## EXERCISE DESCRIPTION:
Scan the data below and state the number of lines that include the word "install", adding no comment.

## Collected data:
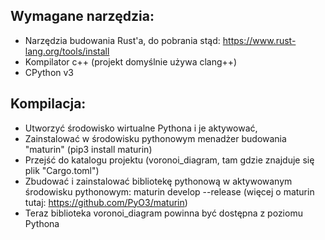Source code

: ## Wymagane narzędzia:
- Narzędzia budowania Rust'a, do pobrania stąd: https://www.rust-lang.org/tools/install
- Kompilator c++ (projekt domyślnie używa clang++)
- CPython v3

## Kompilacja:
- Utworzyć środowisko wirtualne Pythona i je aktywować,
- Zainstalować w środowisku pythonowym menadżer budowania "maturin" (pip3 install maturin)
- Przejść do katalogu projektu (voronoi_diagram, tam gdzie znajduje się plik "Cargo.toml")
- Zbudować i zainstalować bibliotekę pythonową w aktywowanym środowisku pythonowym: maturin develop --release (więcej o maturin tutaj: https://github.com/PyO3/maturin)
- Teraz biblioteka voronoi_diagram powinna być dostępna z poziomu Pythona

## ANSWER SPACE:
2